Глафира Семеновна быстро подхватила мужа подъ руку и потащила его съ терассы ресторана. Тогъ слабо упирался.
— И откуда у тебя такія игрецкія наклонности явились! Вопль какой-то грудной, чтобъ играть, словно у самаго заядлаго игрока, говорилъ онъ.
— Ахъ, Николя, да вѣдь должна-же я свой сонъ провѣрить! Идешь, голубчикъ? Ну, вотъ мерси, вотъ мерси… радостно бормотала Глафира Семеновна.
Они подходили къ игорному дому. Плелся и Конуринъ за ними.
XXXII
Былъ десятый часъ утра. Ранній, утренній поѣздъ отошелъ отъ станціи Монте-Карло и помчался къ Вентимильи, на французско-итальянскую границу. Въ поѣздѣ, въ купэ перваго класса, сидѣли Ивановы и Конуринъ. Вчера они проиграли въ Монте-Карло весь остатокъ дня и весь вечеръ, вплоть до закрытія рулетки, и не попали ни на одинъ изъ поѣздовъ, отправлявшихся къ итальянской границѣ. Пришлось ночевать въ Монте-Карло въ гостинницѣ и вотъ только съ утреннимъ поѣздомъ отправились они въ Италію. Они сидѣли въ отдаленіи другъ отъ друга, каждый въ своемъ углу и молчали. Уже по ихъ мрачнымъ лицамъ можно было замѣтить, что надежды на отыгрышъ не сбылись и они значительно прибавили къ своему прежнему проигрышу. Они уже не любовались даже роскошными видами, попадающимися по дорогѣ, и Николай Ивановичъ сидѣлъ отвернувшись отъ окна. Глафира Семеновна попробовала заговорить съ нимъ.
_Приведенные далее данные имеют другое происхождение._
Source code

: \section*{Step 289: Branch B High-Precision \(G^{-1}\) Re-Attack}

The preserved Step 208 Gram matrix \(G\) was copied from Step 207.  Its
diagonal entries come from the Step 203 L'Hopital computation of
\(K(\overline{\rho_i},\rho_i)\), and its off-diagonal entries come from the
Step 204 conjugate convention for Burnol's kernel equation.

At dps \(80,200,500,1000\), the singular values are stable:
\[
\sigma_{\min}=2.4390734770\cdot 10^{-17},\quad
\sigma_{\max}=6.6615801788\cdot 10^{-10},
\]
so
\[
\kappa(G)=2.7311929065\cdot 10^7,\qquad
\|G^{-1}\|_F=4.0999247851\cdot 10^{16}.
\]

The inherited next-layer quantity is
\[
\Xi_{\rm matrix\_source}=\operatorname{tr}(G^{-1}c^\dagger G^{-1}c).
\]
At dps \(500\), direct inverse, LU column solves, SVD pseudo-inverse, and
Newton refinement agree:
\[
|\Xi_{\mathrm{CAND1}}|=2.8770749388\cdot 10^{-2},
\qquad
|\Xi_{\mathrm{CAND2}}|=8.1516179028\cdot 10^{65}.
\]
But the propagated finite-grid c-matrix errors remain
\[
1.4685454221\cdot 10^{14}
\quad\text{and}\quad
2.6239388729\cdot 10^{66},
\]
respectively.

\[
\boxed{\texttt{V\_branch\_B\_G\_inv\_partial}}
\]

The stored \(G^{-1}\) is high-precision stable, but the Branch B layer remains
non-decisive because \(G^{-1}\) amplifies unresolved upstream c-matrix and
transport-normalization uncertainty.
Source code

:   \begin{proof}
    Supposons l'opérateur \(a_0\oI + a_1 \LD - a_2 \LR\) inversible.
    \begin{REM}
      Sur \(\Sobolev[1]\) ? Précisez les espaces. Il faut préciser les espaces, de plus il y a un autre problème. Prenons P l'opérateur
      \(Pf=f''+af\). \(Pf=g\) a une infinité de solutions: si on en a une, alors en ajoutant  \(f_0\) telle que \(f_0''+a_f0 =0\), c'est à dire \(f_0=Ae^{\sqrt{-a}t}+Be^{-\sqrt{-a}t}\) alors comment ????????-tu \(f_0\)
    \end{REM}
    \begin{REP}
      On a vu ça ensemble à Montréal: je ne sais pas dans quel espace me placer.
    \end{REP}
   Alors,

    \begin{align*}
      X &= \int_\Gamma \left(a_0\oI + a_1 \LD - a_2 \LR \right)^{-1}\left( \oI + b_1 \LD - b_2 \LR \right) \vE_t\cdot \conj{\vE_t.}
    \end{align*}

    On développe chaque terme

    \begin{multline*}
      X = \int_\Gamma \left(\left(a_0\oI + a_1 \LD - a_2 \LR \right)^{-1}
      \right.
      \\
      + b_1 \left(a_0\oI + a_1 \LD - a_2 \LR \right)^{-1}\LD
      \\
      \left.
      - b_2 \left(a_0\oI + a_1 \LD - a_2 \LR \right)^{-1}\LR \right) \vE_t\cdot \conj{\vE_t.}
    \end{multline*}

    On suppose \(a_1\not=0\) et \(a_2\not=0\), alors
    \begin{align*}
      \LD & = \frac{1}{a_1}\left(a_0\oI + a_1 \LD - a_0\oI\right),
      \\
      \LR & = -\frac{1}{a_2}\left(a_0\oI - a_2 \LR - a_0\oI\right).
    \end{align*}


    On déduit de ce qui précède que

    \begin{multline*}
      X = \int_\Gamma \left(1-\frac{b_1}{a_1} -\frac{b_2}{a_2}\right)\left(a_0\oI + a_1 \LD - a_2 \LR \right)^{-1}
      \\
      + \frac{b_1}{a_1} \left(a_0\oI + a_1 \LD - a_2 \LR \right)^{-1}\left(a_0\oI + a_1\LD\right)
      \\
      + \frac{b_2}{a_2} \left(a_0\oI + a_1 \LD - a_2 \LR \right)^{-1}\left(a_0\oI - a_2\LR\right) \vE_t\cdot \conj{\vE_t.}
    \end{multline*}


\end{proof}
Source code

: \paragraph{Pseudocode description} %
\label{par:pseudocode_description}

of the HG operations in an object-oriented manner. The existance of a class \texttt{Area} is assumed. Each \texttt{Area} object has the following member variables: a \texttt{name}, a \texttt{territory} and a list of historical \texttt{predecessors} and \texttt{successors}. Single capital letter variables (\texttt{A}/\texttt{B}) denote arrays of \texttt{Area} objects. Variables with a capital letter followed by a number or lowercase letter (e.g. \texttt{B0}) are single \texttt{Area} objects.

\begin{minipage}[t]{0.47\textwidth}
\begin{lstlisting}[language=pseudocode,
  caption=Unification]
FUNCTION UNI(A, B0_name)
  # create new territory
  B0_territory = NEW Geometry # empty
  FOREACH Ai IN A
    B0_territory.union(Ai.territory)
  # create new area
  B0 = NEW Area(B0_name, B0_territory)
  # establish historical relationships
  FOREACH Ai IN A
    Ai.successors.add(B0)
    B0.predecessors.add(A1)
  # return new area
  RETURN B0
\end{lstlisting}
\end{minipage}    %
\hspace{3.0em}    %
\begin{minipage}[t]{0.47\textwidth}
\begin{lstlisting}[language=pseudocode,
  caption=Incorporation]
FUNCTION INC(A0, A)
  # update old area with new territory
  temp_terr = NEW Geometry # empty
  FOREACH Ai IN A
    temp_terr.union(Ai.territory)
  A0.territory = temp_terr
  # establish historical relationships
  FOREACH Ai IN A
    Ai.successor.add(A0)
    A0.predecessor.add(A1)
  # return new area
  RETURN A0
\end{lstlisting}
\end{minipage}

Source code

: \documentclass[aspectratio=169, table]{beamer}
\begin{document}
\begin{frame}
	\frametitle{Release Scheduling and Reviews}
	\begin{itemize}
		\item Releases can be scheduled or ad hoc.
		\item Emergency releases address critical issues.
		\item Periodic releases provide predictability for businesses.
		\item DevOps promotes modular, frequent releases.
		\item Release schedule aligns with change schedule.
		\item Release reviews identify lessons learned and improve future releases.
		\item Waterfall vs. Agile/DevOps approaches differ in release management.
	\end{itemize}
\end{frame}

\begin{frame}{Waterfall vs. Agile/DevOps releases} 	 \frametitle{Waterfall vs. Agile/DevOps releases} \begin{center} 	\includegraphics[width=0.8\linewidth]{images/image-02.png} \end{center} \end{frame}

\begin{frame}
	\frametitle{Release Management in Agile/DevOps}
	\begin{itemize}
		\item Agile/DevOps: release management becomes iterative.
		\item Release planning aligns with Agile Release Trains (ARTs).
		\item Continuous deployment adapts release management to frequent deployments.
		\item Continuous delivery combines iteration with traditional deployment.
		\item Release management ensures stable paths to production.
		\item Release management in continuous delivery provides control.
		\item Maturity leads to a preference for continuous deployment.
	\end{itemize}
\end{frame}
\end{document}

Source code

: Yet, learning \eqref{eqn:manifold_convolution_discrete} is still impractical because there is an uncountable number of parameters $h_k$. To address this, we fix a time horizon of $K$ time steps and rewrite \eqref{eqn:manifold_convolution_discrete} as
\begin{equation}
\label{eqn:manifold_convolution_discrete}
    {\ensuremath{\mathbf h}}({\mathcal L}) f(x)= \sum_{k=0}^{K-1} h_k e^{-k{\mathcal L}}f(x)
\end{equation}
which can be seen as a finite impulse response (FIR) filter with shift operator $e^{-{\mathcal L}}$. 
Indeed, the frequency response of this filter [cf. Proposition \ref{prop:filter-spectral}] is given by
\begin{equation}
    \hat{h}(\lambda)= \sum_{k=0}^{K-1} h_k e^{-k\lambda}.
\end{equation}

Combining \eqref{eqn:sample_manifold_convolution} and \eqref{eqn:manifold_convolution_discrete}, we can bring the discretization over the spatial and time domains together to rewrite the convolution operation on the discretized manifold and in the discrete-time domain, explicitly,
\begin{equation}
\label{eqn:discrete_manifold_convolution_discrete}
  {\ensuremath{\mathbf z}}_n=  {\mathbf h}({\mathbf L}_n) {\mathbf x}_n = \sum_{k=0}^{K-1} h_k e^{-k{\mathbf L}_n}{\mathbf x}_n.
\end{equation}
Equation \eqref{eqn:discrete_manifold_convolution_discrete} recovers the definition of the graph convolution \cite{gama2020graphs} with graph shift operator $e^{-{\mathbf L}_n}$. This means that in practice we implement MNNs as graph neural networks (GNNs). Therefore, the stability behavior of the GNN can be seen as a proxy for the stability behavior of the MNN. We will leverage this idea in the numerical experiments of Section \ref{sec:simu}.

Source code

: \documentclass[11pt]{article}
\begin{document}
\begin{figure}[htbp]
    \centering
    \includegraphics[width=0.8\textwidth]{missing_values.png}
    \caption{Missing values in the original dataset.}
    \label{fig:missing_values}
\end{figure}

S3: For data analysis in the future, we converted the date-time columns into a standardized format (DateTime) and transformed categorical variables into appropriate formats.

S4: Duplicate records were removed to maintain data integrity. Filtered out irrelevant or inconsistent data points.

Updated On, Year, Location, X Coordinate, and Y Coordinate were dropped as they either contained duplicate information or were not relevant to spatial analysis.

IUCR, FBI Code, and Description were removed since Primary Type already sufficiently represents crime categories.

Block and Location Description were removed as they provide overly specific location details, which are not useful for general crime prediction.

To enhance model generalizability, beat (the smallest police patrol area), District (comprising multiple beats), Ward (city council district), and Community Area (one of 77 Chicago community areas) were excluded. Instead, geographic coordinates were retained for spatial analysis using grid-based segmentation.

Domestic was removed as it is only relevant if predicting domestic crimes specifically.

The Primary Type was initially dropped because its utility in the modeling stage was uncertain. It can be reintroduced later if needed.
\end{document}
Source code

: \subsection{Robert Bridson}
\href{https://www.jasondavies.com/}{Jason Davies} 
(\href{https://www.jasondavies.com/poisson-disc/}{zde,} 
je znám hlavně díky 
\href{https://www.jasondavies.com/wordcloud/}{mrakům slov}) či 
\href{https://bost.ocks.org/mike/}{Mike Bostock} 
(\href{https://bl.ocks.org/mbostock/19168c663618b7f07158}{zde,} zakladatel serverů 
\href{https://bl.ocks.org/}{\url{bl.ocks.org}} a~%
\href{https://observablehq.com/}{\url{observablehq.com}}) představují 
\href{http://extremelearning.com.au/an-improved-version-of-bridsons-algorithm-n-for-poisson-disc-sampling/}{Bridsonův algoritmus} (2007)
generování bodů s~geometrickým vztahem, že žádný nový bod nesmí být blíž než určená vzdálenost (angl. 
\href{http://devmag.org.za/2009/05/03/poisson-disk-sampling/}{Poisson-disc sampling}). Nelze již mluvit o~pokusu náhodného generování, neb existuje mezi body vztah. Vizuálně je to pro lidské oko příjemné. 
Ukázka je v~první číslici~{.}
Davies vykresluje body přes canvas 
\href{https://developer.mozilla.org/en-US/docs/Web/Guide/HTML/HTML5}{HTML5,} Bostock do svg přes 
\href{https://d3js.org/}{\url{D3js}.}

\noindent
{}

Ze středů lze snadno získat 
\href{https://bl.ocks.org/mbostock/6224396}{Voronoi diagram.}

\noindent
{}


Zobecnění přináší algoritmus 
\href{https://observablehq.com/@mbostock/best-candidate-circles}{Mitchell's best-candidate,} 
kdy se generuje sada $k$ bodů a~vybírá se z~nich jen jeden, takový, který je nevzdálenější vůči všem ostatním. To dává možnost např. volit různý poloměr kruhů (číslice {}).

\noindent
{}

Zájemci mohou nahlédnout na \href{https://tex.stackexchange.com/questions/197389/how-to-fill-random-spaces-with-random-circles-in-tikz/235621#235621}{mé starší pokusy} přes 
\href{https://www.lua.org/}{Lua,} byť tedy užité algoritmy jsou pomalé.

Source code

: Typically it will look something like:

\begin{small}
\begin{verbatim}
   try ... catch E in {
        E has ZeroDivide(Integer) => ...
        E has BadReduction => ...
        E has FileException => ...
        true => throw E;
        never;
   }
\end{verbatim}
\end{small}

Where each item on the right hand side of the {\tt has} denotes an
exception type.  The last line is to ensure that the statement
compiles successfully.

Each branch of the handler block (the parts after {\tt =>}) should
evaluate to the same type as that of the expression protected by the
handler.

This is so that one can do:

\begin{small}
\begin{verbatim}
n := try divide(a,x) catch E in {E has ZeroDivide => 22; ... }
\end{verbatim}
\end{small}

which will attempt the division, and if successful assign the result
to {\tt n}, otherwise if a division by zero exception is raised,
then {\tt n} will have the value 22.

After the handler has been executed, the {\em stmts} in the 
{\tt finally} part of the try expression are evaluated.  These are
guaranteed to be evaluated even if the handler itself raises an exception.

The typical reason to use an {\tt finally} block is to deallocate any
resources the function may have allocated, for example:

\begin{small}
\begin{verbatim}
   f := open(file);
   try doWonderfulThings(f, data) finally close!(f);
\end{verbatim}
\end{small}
— Вѣдь даже ни чаю, ни кофею сегодня не пили — до того торопились на желѣзную дорогу, а и торопиться-то въ сущности было не для чего. Два часа зря пробродили по станціи, начала она, стараясь говорить, какъ можно нѣжнѣе и ласковѣе. — Хочешь закусить и выпить? Тартинки-то вчерашнія, что намъ въ ресторанѣ приготовили, всѣ остались. Вино тоже осталось. Хочешь?
— Отстань… отвѣчалъ Николай Ивановичъ и даже закрылъ глаза.
Глафира Семеновна помедлила и снова обратилась къ мужу:
— Выпей красненькаго-то винца вмѣсто чаю. Все-таки немножко пріободришься.
— Брысь!
— Какъ это хорошо такъ грубо съ женой обращаться!
— Не такъ еще надо.
— Да чѣмъ-же я-то виновата, что ты проигралъ? Вѣдь это ужъ несчастіе, полоса такая пришла. Да и не слѣдовало тебѣ вовсе играть. Стоялъ-бы, да стоялъ около стола съ рулеткой и смотрѣлъ, какъ другіе играютъ. Тебѣ даже и предзнаменованія не было на выигрышъ…
— Молчать!
— Да кнечно-же не было. Мнѣ было, мнѣ для меня самой приснилась цифра двадцать два въ видѣ бѣлыхъ утокъ и я выиграла.
— Будешь ты молчать о своемъ выигрышѣ, или не будешь?!
Николай Ивановичъ сверкнулъ глазами и сжалъ кулаки. Глафира Семеновна даже вздрогнула.
— Фу, какой турецкій баши-бузукъ! проговорила она.
— Хуже будетъ, ежели не замолчишь, отвѣчалъ Николай Ивановичъ и заскрежеталъ зубами.
— Что-жъ мнѣ молчать! Конечно-же выиграла. Хоть немножко, а выиграла, продолжала она. — Все-таки семь серебряныхъ пятаковъ выиграла, а это тридцать пять франковъ. И не сунься ты въ игру и не проиграй четыреста франковъ… Сколько ты проигралъ: четыреста или четыреста пятьдесятъ?
— Глафира! Я перейду въ другое купэ, если ты не замолчишь хвастаться своимъ глупымъ выигрышемъ!